Real Estate - Atlas

Real Estate - AtlasEn baptisant leur troisième album Atlas, Martin Courtney et ses compagnons avaient-ils pour ambition d'élever leur pop vers de nouveaux sommets ? La réponse se trouvera forcément au bout de l'excursion balisée par les dix nouveaux titres proposés.

 

Emmené par un single de très haute volée - Talking Backwards est peut-être l'un des meilleurs morceaux de Real Estate -, le disque ne tient malheureusement pas toutes ses promesses.

Certes, le groupe continue de briller grâce à ces lignes de guitares au son si merveilleusement clair. Malheureusement, il en faudrait davantage pour que l'enchantement perdure le temps d'un album entier.

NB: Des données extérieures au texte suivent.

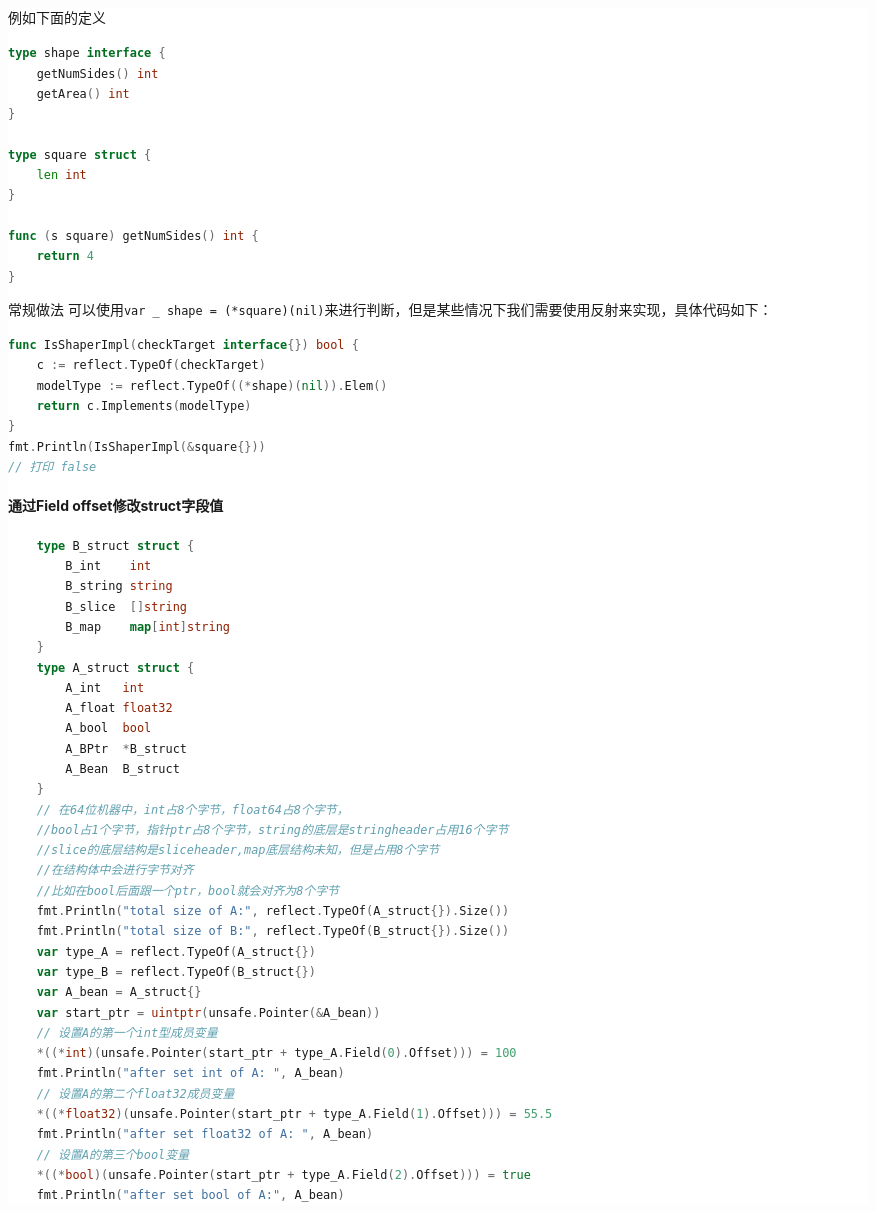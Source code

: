 例如下面的定义

```go
type shape interface {
    getNumSides() int
    getArea() int
}

type square struct {
    len int
}

func (s square) getNumSides() int {
    return 4
}
```

常规做法 可以使用`var _ shape = (*square)(nil)`来进行判断，但是某些情况下我们需要使用反射来实现，具体代码如下：

```go
func IsShaperImpl(checkTarget interface{}) bool {
	c := reflect.TypeOf(checkTarget)
	modelType := reflect.TypeOf((*shape)(nil)).Elem()
	return c.Implements(modelType)
}
fmt.Println(IsShaperImpl(&square{}))
// 打印 false
```



#### 通过Field offset修改struct字段值

```go
	type B_struct struct {
		B_int    int
		B_string string
		B_slice  []string
		B_map    map[int]string
	}
	type A_struct struct {
		A_int   int
		A_float float32
		A_bool  bool
		A_BPtr  *B_struct
		A_Bean  B_struct
	}
	// 在64位机器中，int占8个字节，float64占8个字节，
	//bool占1个字节，指针ptr占8个字节，string的底层是stringheader占用16个字节  
	//slice的底层结构是sliceheader,map底层结构未知，但是占用8个字节  
	//在结构体中会进行字节对齐  
	//比如在bool后面跟一个ptr，bool就会对齐为8个字节
	fmt.Println("total size of A:", reflect.TypeOf(A_struct{}).Size()) 
	fmt.Println("total size of B:", reflect.TypeOf(B_struct{}).Size())
	var type_A = reflect.TypeOf(A_struct{})
	var type_B = reflect.TypeOf(B_struct{})
	var A_bean = A_struct{}
	var start_ptr = uintptr(unsafe.Pointer(&A_bean))
	// 设置A的第一个int型成员变量
	*((*int)(unsafe.Pointer(start_ptr + type_A.Field(0).Offset))) = 100
	fmt.Println("after set int of A: ", A_bean)
	// 设置A的第二个float32成员变量
	*((*float32)(unsafe.Pointer(start_ptr + type_A.Field(1).Offset))) = 55.5
	fmt.Println("after set float32 of A: ", A_bean)
	// 设置A的第三个bool变量
	*((*bool)(unsafe.Pointer(start_ptr + type_A.Field(2).Offset))) = true
	fmt.Println("after set bool of A:", A_bean)
```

Passés l'instrumental April's Song et le très bon Crime, la sensation de tourner en rond s'installe peu à peu. Le pire dans ce constat, c'est qu'il est difficile de faire des reproches aux compositions de Real Estate; toutes rivalisent de beauté. Néanmoins, aussi trivial que cela puisse paraître, cette beauté constitue également le défaut récurrent de la formation de Ridgewood. Comme ses prédécesseurs, Atlas souffre d'un certain manque d'aspérité. Son charme se retrouve trop vite sacrifié sur l'autel de la monotonie.

 

A l'arrivée, on regrette de n'avoir jamais encore pu voir le groupe évoluer en dehors des sentiers battus. Si Atlas demeure un album d'une qualité artistique indéniable (irréprochable ?), il ravira avant tout les fans inconditionnels de Real Estate qui y trouveront, à n'en pas douter, la réponse à leurs attentes.